The storm was expected to pass over or near Puerto Rico, with landslides, widespread flooding and power outages possible in what is expected to be the first major test of emergency preparedness since Hurricane Maria devastated the island in 2017. President Donald Trump declared an emergency Tuesday night and ordered federal assistance for local authorities.
"Practically the entire island will be under sustained tropical storm force winds," said Roberto Garcia, director of US National Weather Service San Juan, during a press conference late Tuesday.
However, he said the forecast could keep changing, adding that late shifts occur with storms such as Dorian that do not have a well-defined centre.
The storm earlier had been projected to brush the western part of the US territory and the change in the storm's course caught many off guard in the tiny island of Vieques just east of Puerto Rico, a popular tourist destination that now lies in Dorian's path.

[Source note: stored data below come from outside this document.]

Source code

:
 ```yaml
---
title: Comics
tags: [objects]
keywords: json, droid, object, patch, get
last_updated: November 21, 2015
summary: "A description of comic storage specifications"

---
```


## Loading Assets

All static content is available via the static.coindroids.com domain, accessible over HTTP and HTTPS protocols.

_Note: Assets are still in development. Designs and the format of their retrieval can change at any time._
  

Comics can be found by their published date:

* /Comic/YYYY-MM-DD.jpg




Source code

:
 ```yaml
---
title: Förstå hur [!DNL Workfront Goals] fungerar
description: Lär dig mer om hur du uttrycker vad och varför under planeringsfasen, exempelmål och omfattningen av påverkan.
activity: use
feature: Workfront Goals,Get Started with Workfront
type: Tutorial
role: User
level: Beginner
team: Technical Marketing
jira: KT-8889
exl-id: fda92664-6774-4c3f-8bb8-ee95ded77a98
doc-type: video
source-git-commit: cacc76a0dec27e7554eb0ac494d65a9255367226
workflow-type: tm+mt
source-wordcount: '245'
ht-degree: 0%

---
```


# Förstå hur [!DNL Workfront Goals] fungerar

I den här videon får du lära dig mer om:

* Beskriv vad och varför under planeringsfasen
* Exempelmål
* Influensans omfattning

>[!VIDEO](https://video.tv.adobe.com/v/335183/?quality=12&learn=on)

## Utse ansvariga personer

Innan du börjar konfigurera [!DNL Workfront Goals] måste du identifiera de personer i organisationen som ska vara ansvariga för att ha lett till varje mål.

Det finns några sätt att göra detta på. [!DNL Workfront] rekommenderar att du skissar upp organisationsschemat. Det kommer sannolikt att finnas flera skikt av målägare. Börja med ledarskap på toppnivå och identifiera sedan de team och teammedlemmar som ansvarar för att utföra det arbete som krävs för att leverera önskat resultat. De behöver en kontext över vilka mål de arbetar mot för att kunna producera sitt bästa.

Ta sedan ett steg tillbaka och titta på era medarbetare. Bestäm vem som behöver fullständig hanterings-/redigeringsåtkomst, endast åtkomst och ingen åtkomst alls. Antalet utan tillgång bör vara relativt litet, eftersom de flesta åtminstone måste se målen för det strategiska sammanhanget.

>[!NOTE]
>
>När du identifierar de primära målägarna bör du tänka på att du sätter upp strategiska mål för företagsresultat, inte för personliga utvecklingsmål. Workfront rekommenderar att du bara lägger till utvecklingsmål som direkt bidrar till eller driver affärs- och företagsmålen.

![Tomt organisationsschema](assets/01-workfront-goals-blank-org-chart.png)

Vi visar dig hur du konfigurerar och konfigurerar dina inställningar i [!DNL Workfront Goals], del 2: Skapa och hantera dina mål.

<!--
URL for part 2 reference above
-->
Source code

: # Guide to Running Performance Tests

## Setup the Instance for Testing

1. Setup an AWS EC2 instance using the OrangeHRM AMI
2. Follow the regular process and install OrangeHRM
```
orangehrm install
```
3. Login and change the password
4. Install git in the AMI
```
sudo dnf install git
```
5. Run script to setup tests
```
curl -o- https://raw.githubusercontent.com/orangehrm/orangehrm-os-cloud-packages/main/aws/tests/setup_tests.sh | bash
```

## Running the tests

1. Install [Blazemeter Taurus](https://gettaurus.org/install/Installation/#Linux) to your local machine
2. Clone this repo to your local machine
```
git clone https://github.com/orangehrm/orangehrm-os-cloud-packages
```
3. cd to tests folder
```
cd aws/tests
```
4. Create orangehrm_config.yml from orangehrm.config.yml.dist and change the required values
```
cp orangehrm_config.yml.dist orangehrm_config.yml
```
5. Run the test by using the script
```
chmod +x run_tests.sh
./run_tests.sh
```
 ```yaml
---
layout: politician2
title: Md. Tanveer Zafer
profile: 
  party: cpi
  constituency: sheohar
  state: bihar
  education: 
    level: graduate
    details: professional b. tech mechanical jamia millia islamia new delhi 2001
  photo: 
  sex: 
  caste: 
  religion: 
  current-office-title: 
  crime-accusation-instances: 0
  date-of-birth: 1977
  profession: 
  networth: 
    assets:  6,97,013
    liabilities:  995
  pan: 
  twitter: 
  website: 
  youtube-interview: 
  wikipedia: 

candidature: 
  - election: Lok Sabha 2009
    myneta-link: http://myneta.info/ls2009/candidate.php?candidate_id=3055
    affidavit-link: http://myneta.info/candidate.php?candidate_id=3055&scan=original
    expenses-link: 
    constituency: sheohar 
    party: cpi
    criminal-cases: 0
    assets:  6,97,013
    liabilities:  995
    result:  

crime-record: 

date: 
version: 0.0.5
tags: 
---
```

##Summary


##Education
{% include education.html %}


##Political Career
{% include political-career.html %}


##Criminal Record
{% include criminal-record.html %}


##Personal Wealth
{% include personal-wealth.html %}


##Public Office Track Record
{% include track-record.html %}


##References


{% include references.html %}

"I'm in shock," Vilma Santana said in a phone interview, adding that she's relieved it's not a hurricane. "Thank God it's a storm."
A still-uncertain long-term forecast would have Dorian nearing Florida at hurricane strength by Sunday or Monday.
Trump sent a tweet assuring that "We are tracking closely tropical storm Dorian as it heads, as usual, to Puerto Rico. FEMA and all others are ready, and will do a great job."
He added a jab at Puerto Rican officials who have accused the government of a slow and inadequate response to Hurricane Maria: "When they do, let them know it, and give them a big Thank You - Not like last time. That includes from the incompetent Mayor of San Juan!"
Early Wednesday, Dorian was located about 95 kilometres southeast of St Croix, US Virgin Islands. The US National Hurricane Center said it had strengthened slightly, with maximum sustained winds of 96 km/h while moving northwest at 13 mph (20 kph).
The storm was expected to dump 10 to 15 centimetres of rain with isolated amounts of 20 centimetres.
It's a forecast that worries many in Puerto Rico because blue tarps still cover some 30,000 homes nearly two years after Hurricane Maria. The island's 3.2 million inhabitants also depend on an unstable power grid that remains prone to outages since it was destroyed by Maria, a Category 4 storm.